Here's an innocent-looking question:

There are 4 girls and 7 boys. How many ways can we select a team of 5, such that at least 3 members are girls?

One way to solve this is to consider the cases when there are exactly 3 girls and exactly 4 girls in the team.
So, when there are exactly 3 girls, # of ways = C(4,3)*C(7,2)= 4*21 = 84
And when there are exactly 4 girls, # of ways= C(4,4)*C(7,1)= 1*7 = 7
And no we just add them up, so total # of ways to select a team with at least 3 girls = 84+7 = 91

Simple enough...... but

Suppose I take it this way: There need to be at least 3 girls in the team. These three girls can be selected in C(4,3) = 4 ways.
Now, we have 2 vacancies in the team, and 8 people (7 boys + the girl left out) who can fill it. So we can select these 2 team members in C(8,2)= 28 ways.
Thus the total number of ways to select a team should be 4*28 = 112

What's going wrong??

I've tried a few more questions like this, and the solutions given by these two methods never match up.... What gives?

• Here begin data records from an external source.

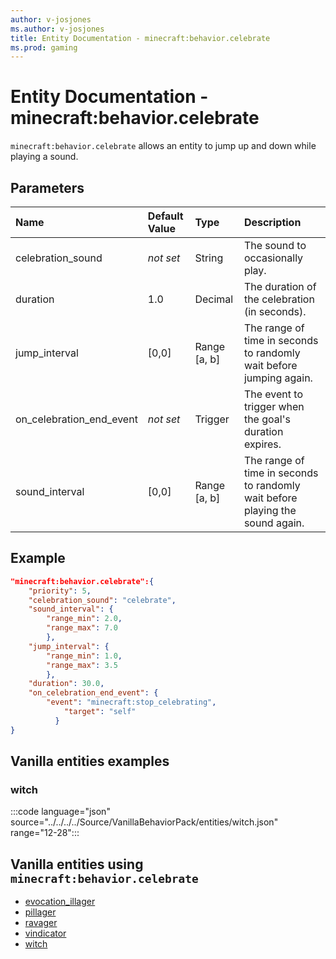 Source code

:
 ```yaml
---
author: v-josjones
ms.author: v-josjones
title: Entity Documentation - minecraft:behavior.celebrate
ms.prod: gaming
---
```


# Entity Documentation - minecraft:behavior.celebrate

`minecraft:behavior.celebrate` allows an entity to jump up and down while playing a sound.

## Parameters

|Name |Default Value  |Type  |Description  |
|:----------|:----------|:----------|:----------|
|celebration_sound|*not set* | String|  The sound to occasionally play. |
|duration| 1.0|  Decimal| The duration of the celebration (in seconds). |
| jump_interval| [0,0]| Range [a, b]| The range of time in seconds to randomly wait before jumping again. |
|on_celebration_end_event|*not set* | Trigger|  The event to trigger when the goal's duration expires. |
|sound_interval| [0,0]| Range [a, b]|  The range of time in seconds to randomly wait before playing the sound again. |

## Example

```json
"minecraft:behavior.celebrate":{
    "priority": 5,
    "celebration_sound": "celebrate",
    "sound_interval": {
        "range_min": 2.0,
        "range_max": 7.0
        },
    "jump_interval": {
        "range_min": 1.0,
        "range_max": 3.5
        },
    "duration": 30.0,
    "on_celebration_end_event": {
        "event": "minecraft:stop_celebrating",
            "target": "self"
          }
}
```

## Vanilla entities examples

### witch

:::code language="json" source="../../../../Source/VanillaBehaviorPack/entities/witch.json" range="12-28":::

## Vanilla entities using `minecraft:behavior.celebrate`

- [evocation_illager](../../../../Source/VanillaBehaviorPack_Snippets/entities/evocation_illager.md)
- [pillager](../../../../Source/VanillaBehaviorPack_Snippets/entities/pillager.md)
- [ravager](../../../../Source/VanillaBehaviorPack_Snippets/entities/ravager.md)
- [vindicator](../../../../Source/VanillaBehaviorPack_Snippets/entities/vindicator.md)
- [witch](../../../../Source/VanillaBehaviorPack_Snippets/entities/witch.md)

2. Originally Posted by Arcturus
There are 4 girls and 7 boys. How many ways can we select a team of 5, such that at least 3 members are girls?

One way to solve this is to consider the cases when there are exactly 3 girls and exactly 4 girls in the team.
So, when there are exactly 3 girls, # of ways = C(4,3)*C(7,2)= 4*21 = 84
And when there are exactly 4 girls, # of ways= C(4,4)*C(7,1)= 1*7 = 7
And no we just add them up, so total # of ways to select a team with at least 3 girls = 84+7 = 91
Suppose I take it this way: There need to be at least 3 girls in the team. These three girls can be selected in C(4,3) = 4 ways.
Now, we have 2 vacancies in the team, and 8 people (7 boys + the girl left out) who can fill it. So we can select these 2 team members in C(8,2)= 28 ways.
Thus the total number of ways to select a team should be 4*28 = 112
What's going wrong??
I've tried a few more questions like this, and the solutions given by these two methods never match up.... What gives?
They can never match! In the second way you have counted the same girl several times.

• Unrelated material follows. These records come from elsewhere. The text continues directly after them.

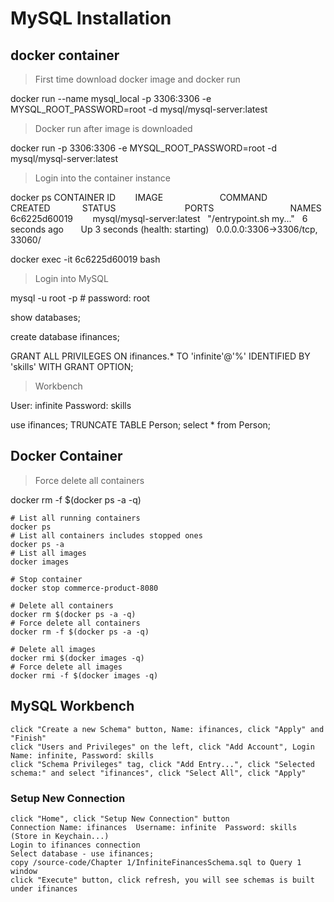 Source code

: # MySQL Installation

## docker container

> First time download docker image and docker run

docker run --name mysql_local -p 3306:3306 -e MYSQL_ROOT_PASSWORD=root -d mysql/mysql-server:latest
 
> Docker run after image is downloaded

docker run -p 3306:3306 -e MYSQL_ROOT_PASSWORD=root -d mysql/mysql-server:latest

> Login into the container instance

docker ps
CONTAINER ID        IMAGE                       COMMAND                  CREATED             STATUS                            PORTS                               NAMES
6c6225d60019        mysql/mysql-server:latest   "/entrypoint.sh my..."   6 seconds ago       Up 3 seconds (health: starting)   0.0.0.0:3306->3306/tcp, 33060/

docker exec -it 6c6225d60019 bash

> Login into MySQL

mysql -u root -p # password: root

show databases;

create database ifinances;

GRANT ALL PRIVILEGES ON ifinances.* TO 'infinite'@'%' IDENTIFIED BY 'skills' WITH GRANT OPTION;
 
> Workbench

User: infinite
Password: skills

use ifinances;
TRUNCATE TABLE Person;
select * from Person;
 
## Docker Container

> Force delete all containers

docker rm -f $(docker ps -a -q)

```
# List all running containers
docker ps
# List all containers includes stopped ones
docker ps -a
# List all images
docker images
 
# Stop container
docker stop commerce-product-8080
 
# Delete all containers
docker rm $(docker ps -a -q)
# Force delete all containers
docker rm -f $(docker ps -a -q)
 
# Delete all images
docker rmi $(docker images -q)
# Force delete all images
docker rmi -f $(docker images -q)
```

## MySQL Workbench

```
click "Create a new Schema" button, Name: ifinances, click "Apply" and "Finish"
click "Users and Privileges" on the left, click "Add Account", Login Name: infinite, Password: skills
click "Schema Privileges" tag, click "Add Entry...", click "Selected schema:" and select "ifinances", click "Select All", click "Apply"
```

### Setup New Connection

```
click "Home", click "Setup New Connection" button
Connection Name: ifinances  Username: infinite  Password: skills (Store in Keychain...)
Login to ifinances connection
Select database - use ifinances;
copy /source-code/Chapter 1/InfiniteFinancesSchema.sql to Query 1 window
click "Execute" button, click refresh, you will see schemas is built under ifinances
```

Say the girls are {A,B,C,D}, the boys {P,Q,R....}.
According to your second method we can pick {A,C,D}$\displaystyle \cup${B,Q} one time.
The next selection could be {A,B,C}$\displaystyle \cup${D,Q}.
There is two different ways to select the same team counting it twice.

3. Originally Posted by Plato
They can never match! In the second way you have counted the same girl several times.

Say the girls are {A,B,C,D}, the boys {P,Q,R....}.
According to your second method we can pick {A,C,D}$\displaystyle \cup${B,Q} one time.
The next selection could be {A,B,C}$\displaystyle \cup${D,Q}.
There is two different ways to select the same team counting it twice.
@Arcturus - When I started with this subject, I faced the exact problem mentioned by you. And, even today it keeps coming back as I try little more complicated problems.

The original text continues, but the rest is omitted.